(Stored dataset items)
※ ※ ※
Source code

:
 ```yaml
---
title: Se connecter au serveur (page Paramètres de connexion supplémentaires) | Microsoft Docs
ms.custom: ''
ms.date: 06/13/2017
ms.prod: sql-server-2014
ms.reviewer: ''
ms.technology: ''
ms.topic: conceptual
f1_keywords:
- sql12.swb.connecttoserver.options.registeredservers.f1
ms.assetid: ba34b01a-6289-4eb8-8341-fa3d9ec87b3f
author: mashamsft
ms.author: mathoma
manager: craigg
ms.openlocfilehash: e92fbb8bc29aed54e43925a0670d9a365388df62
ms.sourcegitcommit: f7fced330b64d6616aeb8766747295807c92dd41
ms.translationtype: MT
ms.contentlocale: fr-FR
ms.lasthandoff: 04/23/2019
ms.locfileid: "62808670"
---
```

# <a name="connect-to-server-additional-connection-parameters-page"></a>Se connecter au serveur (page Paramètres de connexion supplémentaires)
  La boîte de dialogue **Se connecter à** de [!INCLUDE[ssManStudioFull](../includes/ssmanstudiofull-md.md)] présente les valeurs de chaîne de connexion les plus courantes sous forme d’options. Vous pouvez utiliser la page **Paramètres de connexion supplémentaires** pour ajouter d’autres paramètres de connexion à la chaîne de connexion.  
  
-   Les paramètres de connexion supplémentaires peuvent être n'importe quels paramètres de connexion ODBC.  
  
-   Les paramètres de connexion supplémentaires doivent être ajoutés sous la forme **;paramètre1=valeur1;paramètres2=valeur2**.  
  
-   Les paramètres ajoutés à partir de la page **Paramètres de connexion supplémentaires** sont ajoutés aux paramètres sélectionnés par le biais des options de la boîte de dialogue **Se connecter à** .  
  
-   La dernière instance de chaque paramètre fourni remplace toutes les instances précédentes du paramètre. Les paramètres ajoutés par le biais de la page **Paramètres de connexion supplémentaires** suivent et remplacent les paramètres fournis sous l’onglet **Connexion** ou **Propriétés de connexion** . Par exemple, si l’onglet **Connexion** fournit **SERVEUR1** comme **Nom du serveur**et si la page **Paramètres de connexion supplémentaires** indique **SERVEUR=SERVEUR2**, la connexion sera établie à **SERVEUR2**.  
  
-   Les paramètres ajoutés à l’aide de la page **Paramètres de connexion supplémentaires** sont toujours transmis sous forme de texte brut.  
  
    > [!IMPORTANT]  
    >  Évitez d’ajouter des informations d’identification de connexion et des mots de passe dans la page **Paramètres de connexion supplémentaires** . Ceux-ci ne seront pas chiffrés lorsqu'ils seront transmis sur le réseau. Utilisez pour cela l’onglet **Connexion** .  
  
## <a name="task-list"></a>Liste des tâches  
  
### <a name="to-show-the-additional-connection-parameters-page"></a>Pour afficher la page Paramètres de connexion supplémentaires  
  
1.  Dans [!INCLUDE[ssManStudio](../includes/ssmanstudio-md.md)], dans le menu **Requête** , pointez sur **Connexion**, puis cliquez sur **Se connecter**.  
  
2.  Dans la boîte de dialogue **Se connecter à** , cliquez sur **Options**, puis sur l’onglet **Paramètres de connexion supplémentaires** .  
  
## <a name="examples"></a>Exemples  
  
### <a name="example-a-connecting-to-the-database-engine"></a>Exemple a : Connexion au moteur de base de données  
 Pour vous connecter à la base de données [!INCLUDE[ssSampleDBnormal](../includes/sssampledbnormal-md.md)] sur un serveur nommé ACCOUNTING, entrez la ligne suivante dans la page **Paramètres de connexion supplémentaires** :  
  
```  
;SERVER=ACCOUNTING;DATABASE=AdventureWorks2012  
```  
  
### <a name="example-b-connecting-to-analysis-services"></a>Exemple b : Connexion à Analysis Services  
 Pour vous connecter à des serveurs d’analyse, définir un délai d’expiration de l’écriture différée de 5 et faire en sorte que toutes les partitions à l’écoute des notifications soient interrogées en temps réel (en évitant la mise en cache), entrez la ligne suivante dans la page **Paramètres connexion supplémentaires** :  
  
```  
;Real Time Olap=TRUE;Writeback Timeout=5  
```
※ ※ ※
Your goal:
Would you retype all of the lines shown above, exactly as given?

Expected output:
Source code

:
 ```yaml
---
title: Se connecter au serveur (page Paramètres de connexion supplémentaires) | Microsoft Docs
ms.custom: ''
ms.date: 06/13/2017
ms.prod: sql-server-2014
ms.reviewer: ''
ms.technology: ''
ms.topic: conceptual
f1_keywords:
- sql12.swb.connecttoserver.options.registeredservers.f1
ms.assetid: ba34b01a-6289-4eb8-8341-fa3d9ec87b3f
author: mashamsft
ms.author: mathoma
manager: craigg
ms.openlocfilehash: e92fbb8bc29aed54e43925a0670d9a365388df62
ms.sourcegitcommit: f7fced330b64d6616aeb8766747295807c92dd41
ms.translationtype: MT
ms.contentlocale: fr-FR
ms.lasthandoff: 04/23/2019
ms.locfileid: "62808670"
---
```

# <a name="connect-to-server-additional-connection-parameters-page"></a>Se connecter au serveur (page Paramètres de connexion supplémentaires)
  La boîte de dialogue **Se connecter à** de [!INCLUDE[ssManStudioFull](../includes/ssmanstudiofull-md.md)] présente les valeurs de chaîne de connexion les plus courantes sous forme d’options. Vous pouvez utiliser la page **Paramètres de connexion supplémentaires** pour ajouter d’autres paramètres de connexion à la chaîne de connexion.  
  
-   Les paramètres de connexion supplémentaires peuvent être n'importe quels paramètres de connexion ODBC.  
  
-   Les paramètres de connexion supplémentaires doivent être ajoutés sous la forme **;paramètre1=valeur1;paramètres2=valeur2**.  
  
-   Les paramètres ajoutés à partir de la page **Paramètres de connexion supplémentaires** sont ajoutés aux paramètres sélectionnés par le biais des options de la boîte de dialogue **Se connecter à** .  
  
-   La dernière instance de chaque paramètre fourni remplace toutes les instances précédentes du paramètre. Les paramètres ajoutés par le biais de la page **Paramètres de connexion supplémentaires** suivent et remplacent les paramètres fournis sous l’onglet **Connexion** ou **Propriétés de connexion** . Par exemple, si l’onglet **Connexion** fournit **SERVEUR1** comme **Nom du serveur**et si la page **Paramètres de connexion supplémentaires** indique **SERVEUR=SERVEUR2**, la connexion sera établie à **SERVEUR2**.  
  
-   Les paramètres ajoutés à l’aide de la page **Paramètres de connexion supplémentaires** sont toujours transmis sous forme de texte brut.  
  
    > [!IMPORTANT]  
    >  Évitez d’ajouter des informations d’identification de connexion et des mots de passe dans la page **Paramètres de connexion supplémentaires** . Ceux-ci ne seront pas chiffrés lorsqu'ils seront transmis sur le réseau. Utilisez pour cela l’onglet **Connexion** .  
  
## <a name="task-list"></a>Liste des tâches  
  
### <a name="to-show-the-additional-connection-parameters-page"></a>Pour afficher la page Paramètres de connexion supplémentaires  
  
1.  Dans [!INCLUDE[ssManStudio](../includes/ssmanstudio-md.md)], dans le menu **Requête** , pointez sur **Connexion**, puis cliquez sur **Se connecter**.  
  
2.  Dans la boîte de dialogue **Se connecter à** , cliquez sur **Options**, puis sur l’onglet **Paramètres de connexion supplémentaires** .  
  
## <a name="examples"></a>Exemples  
  
### <a name="example-a-connecting-to-the-database-engine"></a>Exemple a : Connexion au moteur de base de données  
 Pour vous connecter à la base de données [!INCLUDE[ssSampleDBnormal](../includes/sssampledbnormal-md.md)] sur un serveur nommé ACCOUNTING, entrez la ligne suivante dans la page **Paramètres de connexion supplémentaires** :  
  
```  
;SERVER=ACCOUNTING;DATABASE=AdventureWorks2012  
```  
  
### <a name="example-b-connecting-to-analysis-services"></a>Exemple b : Connexion à Analysis Services  
 Pour vous connecter à des serveurs d’analyse, définir un délai d’expiration de l’écriture différée de 5 et faire en sorte que toutes les partitions à l’écoute des notifications soient interrogées en temps réel (en évitant la mise en cache), entrez la ligne suivante dans la page **Paramètres connexion supplémentaires** :  
  
```  
;Real Time Olap=TRUE;Writeback Timeout=5  
```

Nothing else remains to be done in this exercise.